Optimizing Python code for fast math

I spent some time today profiling a Brownian dynamics simulation written in Python to see how I could make it faster before starting some long runs on a Linux cluster. In the sections below, I have attempted to quantify the speed improvements due to various changes. Keep in mind that the actual speed improvement in your code will vary, depending on where the actual bottlenecks occur. See my post about profiling Python code.
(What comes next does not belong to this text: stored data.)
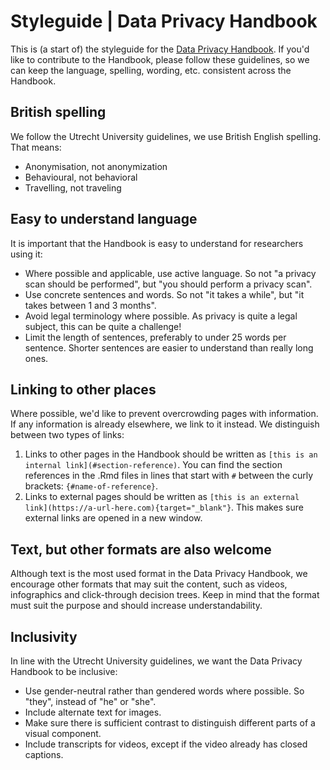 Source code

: # Styleguide | Data Privacy Handbook

This is (a start of) the styleguide for the [Data Privacy Handbook](https://utrechtuniversity.github.io/dataprivacyhandbook). 
If you'd like to contribute to the Handbook, please follow these guidelines, so we can keep the language, spelling, wording, etc. consistent across the Handbook.

## British spelling

We follow the Utrecht University guidelines, we use British English spelling. That means:

- Anonymisation, not anonymization
- Behavioural, not behavioral
- Travelling, not traveling

## Easy to understand language

It is important that the Handbook is easy to understand for researchers using it:

- Where possible and applicable, use active language. So not "a privacy scan should be performed", but "you should perform a privacy scan".
- Use concrete sentences and words. So not  "it takes a while", but "it takes between 1 and 3 months".
- Avoid legal terminology where possible. As privacy is quite a legal subject, this can be quite a challenge!
- Limit the length of sentences, preferably to under 25 words per sentence. Shorter sentences are easier to understand than really long ones. 

## Linking to other places

Where possible, we'd like to prevent overcrowding pages with information. If any information is already elsewhere, we link to it instead.
We distinguish between two types of links:

1. Links to other pages in the Handbook should be written as `[this is an internal link](#section-reference)`. 
You can find the section references in the .Rmd files in lines that start with `#` between the curly brackets: `{#name-of-reference}`.
2. Links to external pages should be written as `[this is an external link](https://a-url-here.com){target="_blank"}`. 
This makes sure external links are opened in a new window.

## Text, but other formats are also welcome

Although text is the most used format in the Data Privacy Handbook, we encourage other formats that may suit the content,
such as videos, infographics and click-through decision trees. Keep in mind that the format must suit the purpose and should increase understandability. 

## Inclusivity

In line with the Utrecht University guidelines, we want the Data Privacy Handbook to be inclusive:

- Use gender-neutral rather than gendered words where possible. So "they", instead of "he" or "she".
- Include alternate text for images.
- Make sure there is sufficient contrast to distinguish different parts of a visual component.
- Include transcripts for videos, except if the video already has closed captions. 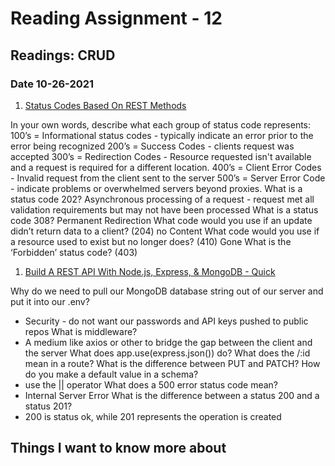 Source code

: # Reading Assignment - 12

## Readings: CRUD

### Date 10-26-2021

1. [Status Codes Based On REST Methods](https://www.moesif.com/blog/technical/api-design/Which-HTTP-Status-Code-To-Use-For-Every-CRUD-App/)

In your own words, describe what each group of status code represents:
100’s = Informational status codes - typically indicate an error prior to the error being recognized 
200’s = Success Codes - clients request was accepted
300’s = Redirection Codes - Resource requested isn't available and a request is required for a different location.
400’s = Client Error Codes - Invalid request from the client sent to the server
500’s = Server Error Code - indicate problems or overwhelmed servers beyond proxies.
What is a status code 202? Asynchronous processing of a request - request met all validation requirements but may not have been processed
What is a status code 308? Permanent Redirection
What code would you use if an update didn’t return data to a client? (204) no Content
What code would you use if a resource used to exist but no longer does? (410) Gone
What is the ‘Forbidden’ status code? (403)

1. [Build A REST API With Node.js, Express, & MongoDB - Quick](https://www.youtube.com/channel/UCFbNIlppjAuEX4znoulh0Cw)

Why do we need to pull our MongoDB database string out of our server and put it into our .env?
- Security - do not want our passwords and API keys pushed to public repos
What is middleware?
- A medium like axios or other to bridge the gap between the client and the server
What does app.use(express.json()) do?
What does the /:id mean in a route?
What is the difference between PUT and PATCH?
How do you make a default value in a schema?
- use the || operator
What does a 500 error status code mean?
- Internal Server Error
What is the difference between a status 200 and a status 201?
- 200 is status ok, while 201 represents the operation is created

## Things I want to know more about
Another caveat: I am running Python 2.4.4 because it’s installed on our cluster.

These books are helpful if you’re working with NumPy:

Use SciPy to implement fast lookup tables

Please see my previous post about how to implement fast lookup tables in Python using interp1d and UnivariateSpline. interp1d seems to be faster when operating on a NumpyArray, but UnivariateSpline is faster when operating on individual floating-point numbers. cipy.interpolate.UnivariateSpline wraps a compiled Fortran library (FITPACK), and it’s pretty much a drop-in replacement for interp1d. The one thing it can’t do is return a default value for out-of-range x values.

For scalar math, Python functions are faster than numpy functions

In one method, I realized that I had accidentally imported the sqrt() function from numpy, but I was only using it to compute the square root of scalar floating point numbers. Finding roots is computationally intensive, and from previous experience I suspected that numpy might be slower than the build-in Python math functions, so I knew this might be an easy place to find some speed. To quantify how much speed, I wrote this little test script:

from math import sqrt
from time import time

num_repeats = 10000000
start_time = time()
for i in range(num_repeats):
    sqrt(1012.1234215)
print "math.sqrt() Elapsed time: " + str(time()-start_time)

from numpy import sqrt
start_time = time()
for i in range(num_repeats):
    sqrt(1012.1234215)
print "numpy.sqrt() Elapsed time: " + str(time()-start_time)

It turns out that the sqrt() function from the standard Python math module is about seven times faster than the corresponding sqrt() function from numpy. As a side note, I learned that it is slightly faster (5-10%) to use the form “from math import sqrt” than it is to use “import math” and “math.sqrt()”. Because of this, you may not want to use “from numpy import *” if you are really concerned about speed.

Use Numpy for generating random numbers

Another significant improvement in speed came when I switched from the gauss() function of the built-in random library to the normal() function from numpy.random. Using a similar script to the one above, I found that the numpy version is about four times faster than random.gauss(). However, generating a random number from a uniform distribution (random.uniform) is very fast. In the source code of random, you will note that drawing one random number from a Gaussian distribution requires computing a square root, a log, a cosine, and a sine in Python. Numpy is faster because it does the math in C.

Function calls are expensive

A minor, but still useful, speed improvement came when I eliminated some unnecessary calls to the built-in functions max(), min(), and abs(). max(float1, float2) can be replaced with

if num1 &gt; num2:
    a = num1
else:
    a = num2

which is about 35% faster. min() and abs() can be similarly replaced with if/then/else statements.

Eliminate unnecessary import statements

When you are wrapping up development of a module, go back and delete all the “from some_module import some_unnecessary_function” statements. This is marginally helpful with speed, but it’s a good programming practice.

Pingback: A lookup table for fast Python math | as through a mirror dimly

...

March 19, 2013 at 5:08 pm

I’m really surprised about the if statement vs min/max/abs. How can this be?

Lewis
March 31, 2013 at 10:22 pm

I guess the built-ins must result in similar run-time code but with the additional overhead of the function all..

Craig

March 31, 2013 at 11:09 pm

Lewis,
I came to the same conclusion. The built-in function abs() must use an if/then internally, so you are using a branch either way, except that abs() adds the overhead of a function call. I just re-tested this on Python 2.7 on a Mac, and got the same results.

John

May 25, 2016 at 2:38 pm

Just FYI, scipy.interpolate.UnivariateSpline is not the same as interp1d. I think you meant scipy.interpolate.InterpolatedUnivariateSpline.